• Assignment: Transcribe only part of the material below: the lines from the one containing "On 3/14/07, David" through the one containing "generalizations. (I don't", inclusive, exactly as written.

+++ Information supplied

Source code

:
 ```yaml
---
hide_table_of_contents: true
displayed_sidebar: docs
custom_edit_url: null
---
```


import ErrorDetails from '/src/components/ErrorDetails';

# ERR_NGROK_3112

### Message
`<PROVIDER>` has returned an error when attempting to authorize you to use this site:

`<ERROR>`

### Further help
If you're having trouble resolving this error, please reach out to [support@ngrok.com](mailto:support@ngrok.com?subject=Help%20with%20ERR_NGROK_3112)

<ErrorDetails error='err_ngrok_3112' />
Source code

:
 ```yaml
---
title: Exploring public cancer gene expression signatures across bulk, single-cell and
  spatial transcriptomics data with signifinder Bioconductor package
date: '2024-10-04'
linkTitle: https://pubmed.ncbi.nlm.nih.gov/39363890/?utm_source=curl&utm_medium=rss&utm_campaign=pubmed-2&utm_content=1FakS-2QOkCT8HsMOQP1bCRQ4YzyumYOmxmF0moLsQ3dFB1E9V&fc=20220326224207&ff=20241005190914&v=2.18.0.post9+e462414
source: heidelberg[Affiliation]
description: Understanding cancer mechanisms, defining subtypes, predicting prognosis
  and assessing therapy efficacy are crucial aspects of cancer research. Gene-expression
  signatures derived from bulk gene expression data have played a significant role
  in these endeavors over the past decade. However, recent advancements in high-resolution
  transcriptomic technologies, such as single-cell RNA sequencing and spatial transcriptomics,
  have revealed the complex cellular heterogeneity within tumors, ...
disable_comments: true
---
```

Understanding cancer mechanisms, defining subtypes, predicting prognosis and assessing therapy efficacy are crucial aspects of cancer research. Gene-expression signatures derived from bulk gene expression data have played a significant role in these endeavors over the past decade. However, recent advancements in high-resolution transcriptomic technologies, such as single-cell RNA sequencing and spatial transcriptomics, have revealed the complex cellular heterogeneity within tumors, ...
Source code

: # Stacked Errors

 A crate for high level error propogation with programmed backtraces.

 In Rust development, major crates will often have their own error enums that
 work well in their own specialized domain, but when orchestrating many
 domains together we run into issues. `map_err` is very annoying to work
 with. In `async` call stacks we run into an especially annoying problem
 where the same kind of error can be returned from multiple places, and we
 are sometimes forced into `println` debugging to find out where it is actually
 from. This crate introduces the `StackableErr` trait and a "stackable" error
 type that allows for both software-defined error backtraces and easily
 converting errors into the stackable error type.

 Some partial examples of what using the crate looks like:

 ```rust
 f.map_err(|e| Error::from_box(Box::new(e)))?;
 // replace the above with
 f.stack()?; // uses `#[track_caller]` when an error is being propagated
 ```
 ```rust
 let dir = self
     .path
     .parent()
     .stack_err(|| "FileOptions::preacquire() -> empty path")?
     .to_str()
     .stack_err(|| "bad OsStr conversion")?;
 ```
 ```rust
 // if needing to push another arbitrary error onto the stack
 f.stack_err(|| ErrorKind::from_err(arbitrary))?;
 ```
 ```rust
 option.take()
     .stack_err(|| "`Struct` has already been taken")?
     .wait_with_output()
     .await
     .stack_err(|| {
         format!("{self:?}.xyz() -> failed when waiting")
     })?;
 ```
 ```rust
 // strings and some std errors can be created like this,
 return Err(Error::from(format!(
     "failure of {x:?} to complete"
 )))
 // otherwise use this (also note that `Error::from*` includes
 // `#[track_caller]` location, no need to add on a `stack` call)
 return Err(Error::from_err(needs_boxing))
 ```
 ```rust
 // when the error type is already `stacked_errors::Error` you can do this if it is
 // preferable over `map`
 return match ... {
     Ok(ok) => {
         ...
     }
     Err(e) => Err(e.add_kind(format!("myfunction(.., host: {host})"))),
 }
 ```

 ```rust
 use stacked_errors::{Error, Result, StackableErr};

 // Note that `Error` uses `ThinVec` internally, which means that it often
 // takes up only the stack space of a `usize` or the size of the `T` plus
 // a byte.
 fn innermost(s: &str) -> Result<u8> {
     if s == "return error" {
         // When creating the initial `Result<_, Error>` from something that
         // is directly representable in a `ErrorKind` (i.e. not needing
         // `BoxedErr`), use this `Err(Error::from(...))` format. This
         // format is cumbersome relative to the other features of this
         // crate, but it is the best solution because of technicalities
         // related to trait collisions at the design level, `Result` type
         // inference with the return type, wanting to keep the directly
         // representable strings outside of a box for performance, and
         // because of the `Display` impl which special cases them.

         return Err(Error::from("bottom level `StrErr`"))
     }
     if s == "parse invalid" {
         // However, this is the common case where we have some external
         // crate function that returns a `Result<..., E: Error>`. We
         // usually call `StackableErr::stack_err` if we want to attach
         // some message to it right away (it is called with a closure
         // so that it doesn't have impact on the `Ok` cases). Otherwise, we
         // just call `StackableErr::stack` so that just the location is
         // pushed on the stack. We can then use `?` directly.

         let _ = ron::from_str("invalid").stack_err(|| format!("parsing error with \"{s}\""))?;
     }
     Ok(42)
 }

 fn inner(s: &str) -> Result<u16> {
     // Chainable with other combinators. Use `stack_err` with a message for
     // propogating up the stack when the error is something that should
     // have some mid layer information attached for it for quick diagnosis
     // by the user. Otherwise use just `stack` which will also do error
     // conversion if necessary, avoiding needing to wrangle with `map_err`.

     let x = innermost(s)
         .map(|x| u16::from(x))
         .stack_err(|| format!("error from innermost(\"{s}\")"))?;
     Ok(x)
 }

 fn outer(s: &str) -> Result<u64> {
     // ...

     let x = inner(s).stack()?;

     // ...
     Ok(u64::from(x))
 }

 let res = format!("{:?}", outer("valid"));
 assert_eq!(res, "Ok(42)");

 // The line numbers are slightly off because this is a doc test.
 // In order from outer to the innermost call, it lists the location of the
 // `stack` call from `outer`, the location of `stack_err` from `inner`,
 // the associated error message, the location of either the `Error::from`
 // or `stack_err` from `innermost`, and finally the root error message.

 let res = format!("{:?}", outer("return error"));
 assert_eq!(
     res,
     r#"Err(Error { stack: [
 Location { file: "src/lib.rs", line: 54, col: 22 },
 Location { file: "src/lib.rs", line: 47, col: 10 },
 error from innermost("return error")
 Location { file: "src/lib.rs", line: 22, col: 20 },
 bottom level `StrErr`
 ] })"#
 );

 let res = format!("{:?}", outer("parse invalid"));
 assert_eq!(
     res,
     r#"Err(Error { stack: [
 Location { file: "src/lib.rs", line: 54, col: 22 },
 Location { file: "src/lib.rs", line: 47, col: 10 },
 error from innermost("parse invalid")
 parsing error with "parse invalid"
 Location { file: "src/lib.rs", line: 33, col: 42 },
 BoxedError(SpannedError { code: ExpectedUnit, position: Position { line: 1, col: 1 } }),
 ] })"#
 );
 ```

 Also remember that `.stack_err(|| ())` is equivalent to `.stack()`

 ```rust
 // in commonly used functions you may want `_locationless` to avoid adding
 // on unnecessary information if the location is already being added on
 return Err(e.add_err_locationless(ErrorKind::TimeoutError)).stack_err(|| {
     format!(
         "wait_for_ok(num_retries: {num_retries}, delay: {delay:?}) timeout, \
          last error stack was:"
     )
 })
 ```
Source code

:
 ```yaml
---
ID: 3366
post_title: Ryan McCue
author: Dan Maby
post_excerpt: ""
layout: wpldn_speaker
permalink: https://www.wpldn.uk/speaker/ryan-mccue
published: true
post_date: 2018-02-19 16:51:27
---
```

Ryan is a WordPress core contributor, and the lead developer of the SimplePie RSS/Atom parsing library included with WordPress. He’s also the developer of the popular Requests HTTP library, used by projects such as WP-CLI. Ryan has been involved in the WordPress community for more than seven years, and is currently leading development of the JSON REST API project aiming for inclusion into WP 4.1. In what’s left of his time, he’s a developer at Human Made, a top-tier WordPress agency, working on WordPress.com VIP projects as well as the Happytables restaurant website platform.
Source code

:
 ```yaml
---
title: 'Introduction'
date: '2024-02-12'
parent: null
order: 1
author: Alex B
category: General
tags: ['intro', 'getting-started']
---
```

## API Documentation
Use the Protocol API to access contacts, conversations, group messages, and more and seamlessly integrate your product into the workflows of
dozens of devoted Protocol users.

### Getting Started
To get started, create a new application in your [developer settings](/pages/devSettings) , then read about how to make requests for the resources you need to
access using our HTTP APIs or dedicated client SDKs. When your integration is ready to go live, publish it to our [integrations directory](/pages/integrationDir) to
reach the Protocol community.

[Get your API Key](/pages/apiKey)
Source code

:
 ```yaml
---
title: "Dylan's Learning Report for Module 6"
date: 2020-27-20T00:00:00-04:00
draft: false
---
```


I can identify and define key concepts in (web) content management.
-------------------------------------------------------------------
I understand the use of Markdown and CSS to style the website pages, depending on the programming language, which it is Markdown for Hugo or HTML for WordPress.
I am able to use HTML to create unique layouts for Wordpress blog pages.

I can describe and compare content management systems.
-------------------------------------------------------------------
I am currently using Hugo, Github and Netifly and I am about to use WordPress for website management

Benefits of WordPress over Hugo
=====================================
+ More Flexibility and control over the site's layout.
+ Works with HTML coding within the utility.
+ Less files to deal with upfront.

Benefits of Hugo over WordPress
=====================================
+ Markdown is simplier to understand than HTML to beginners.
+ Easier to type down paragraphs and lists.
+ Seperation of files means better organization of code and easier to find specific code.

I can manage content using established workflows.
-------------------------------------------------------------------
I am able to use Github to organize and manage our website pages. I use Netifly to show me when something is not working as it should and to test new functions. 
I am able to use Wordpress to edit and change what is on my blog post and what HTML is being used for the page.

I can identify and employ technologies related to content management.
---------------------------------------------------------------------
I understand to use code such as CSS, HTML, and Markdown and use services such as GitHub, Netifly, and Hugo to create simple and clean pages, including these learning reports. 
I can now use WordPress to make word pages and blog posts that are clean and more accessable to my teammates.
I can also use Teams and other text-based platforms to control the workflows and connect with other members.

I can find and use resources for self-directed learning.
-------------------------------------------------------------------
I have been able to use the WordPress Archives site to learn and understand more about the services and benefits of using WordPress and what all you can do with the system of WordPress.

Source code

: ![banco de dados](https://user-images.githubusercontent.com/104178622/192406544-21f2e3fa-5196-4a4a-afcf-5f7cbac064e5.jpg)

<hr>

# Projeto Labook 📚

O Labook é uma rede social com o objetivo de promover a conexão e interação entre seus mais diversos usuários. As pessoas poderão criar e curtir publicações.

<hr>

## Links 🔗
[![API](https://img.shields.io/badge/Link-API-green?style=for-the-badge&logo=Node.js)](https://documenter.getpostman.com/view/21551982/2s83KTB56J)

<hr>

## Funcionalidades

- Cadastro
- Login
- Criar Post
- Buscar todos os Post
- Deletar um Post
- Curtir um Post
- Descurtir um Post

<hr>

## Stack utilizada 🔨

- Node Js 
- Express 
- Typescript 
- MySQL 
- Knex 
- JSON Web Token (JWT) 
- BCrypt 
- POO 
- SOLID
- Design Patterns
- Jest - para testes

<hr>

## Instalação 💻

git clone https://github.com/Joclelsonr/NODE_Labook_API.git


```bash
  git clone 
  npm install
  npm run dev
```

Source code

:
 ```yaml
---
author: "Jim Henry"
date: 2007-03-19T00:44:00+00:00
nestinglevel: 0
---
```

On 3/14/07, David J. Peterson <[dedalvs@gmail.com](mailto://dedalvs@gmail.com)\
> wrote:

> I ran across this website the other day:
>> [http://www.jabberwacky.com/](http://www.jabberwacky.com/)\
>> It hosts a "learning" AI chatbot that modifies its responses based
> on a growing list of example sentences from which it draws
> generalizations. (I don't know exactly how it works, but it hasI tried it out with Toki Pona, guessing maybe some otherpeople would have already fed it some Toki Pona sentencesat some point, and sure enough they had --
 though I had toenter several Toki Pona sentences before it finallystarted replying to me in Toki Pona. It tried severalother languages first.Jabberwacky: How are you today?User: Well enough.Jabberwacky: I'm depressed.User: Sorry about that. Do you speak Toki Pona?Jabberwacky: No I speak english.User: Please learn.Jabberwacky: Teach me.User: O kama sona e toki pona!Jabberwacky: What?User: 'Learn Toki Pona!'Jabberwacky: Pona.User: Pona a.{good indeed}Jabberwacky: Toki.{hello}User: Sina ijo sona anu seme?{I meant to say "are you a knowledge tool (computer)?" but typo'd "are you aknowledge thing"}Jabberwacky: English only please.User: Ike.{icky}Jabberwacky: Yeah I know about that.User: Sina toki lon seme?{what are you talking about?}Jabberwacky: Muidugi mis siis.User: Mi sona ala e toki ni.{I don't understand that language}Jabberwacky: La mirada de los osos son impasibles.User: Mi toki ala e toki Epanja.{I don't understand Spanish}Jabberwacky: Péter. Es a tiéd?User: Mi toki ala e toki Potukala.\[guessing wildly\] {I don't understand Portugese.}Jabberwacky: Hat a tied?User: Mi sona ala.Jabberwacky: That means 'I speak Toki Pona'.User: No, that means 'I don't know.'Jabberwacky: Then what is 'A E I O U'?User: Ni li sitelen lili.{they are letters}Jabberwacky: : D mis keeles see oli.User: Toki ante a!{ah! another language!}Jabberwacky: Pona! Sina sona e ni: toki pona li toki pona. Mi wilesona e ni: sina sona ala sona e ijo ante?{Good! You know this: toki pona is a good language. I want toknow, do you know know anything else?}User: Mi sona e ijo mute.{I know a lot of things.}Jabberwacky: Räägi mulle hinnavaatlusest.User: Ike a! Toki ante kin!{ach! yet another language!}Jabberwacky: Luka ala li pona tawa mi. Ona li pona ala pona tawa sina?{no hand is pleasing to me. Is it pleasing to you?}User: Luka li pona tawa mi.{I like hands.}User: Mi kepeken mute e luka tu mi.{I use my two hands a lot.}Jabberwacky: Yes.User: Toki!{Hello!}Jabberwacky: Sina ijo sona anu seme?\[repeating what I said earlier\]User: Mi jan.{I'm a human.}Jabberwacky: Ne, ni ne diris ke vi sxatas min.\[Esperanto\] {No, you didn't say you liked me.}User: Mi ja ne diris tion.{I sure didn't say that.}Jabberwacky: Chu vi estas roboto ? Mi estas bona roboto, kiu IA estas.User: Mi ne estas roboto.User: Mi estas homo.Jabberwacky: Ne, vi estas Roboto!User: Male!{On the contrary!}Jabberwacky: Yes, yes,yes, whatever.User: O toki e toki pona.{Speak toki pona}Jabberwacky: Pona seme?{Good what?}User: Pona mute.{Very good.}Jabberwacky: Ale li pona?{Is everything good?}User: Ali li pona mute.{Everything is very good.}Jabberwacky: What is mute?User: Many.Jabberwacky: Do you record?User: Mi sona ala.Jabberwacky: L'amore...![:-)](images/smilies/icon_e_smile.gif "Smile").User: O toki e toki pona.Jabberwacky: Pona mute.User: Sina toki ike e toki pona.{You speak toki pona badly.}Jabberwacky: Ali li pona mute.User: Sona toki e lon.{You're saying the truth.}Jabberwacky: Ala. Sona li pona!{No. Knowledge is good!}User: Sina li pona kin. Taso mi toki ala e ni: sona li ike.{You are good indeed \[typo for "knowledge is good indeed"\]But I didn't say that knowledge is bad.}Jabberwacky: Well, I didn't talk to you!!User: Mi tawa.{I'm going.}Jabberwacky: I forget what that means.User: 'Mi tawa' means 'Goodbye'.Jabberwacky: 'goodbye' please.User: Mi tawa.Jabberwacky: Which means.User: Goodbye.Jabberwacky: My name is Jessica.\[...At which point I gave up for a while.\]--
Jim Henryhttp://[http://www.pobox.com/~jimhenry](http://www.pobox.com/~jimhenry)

++++++

• Result for this task:
On 3/14/07, David J. Peterson <[dedalvs@gmail.com](mailto://dedalvs@gmail.com)\
> wrote:

> I ran across this website the other day:
>> [http://www.jabberwacky.com/](http://www.jabberwacky.com/)\
>> It hosts a "learning" AI chatbot that modifies its responses based
> on a growing list of example sentences from which it draws
> generalizations. (I don't know exactly how it works, but it hasI tried it out with Toki Pona, guessing maybe some otherpeople would have already fed it some Toki Pona sentencesat some point, and sure enough they had --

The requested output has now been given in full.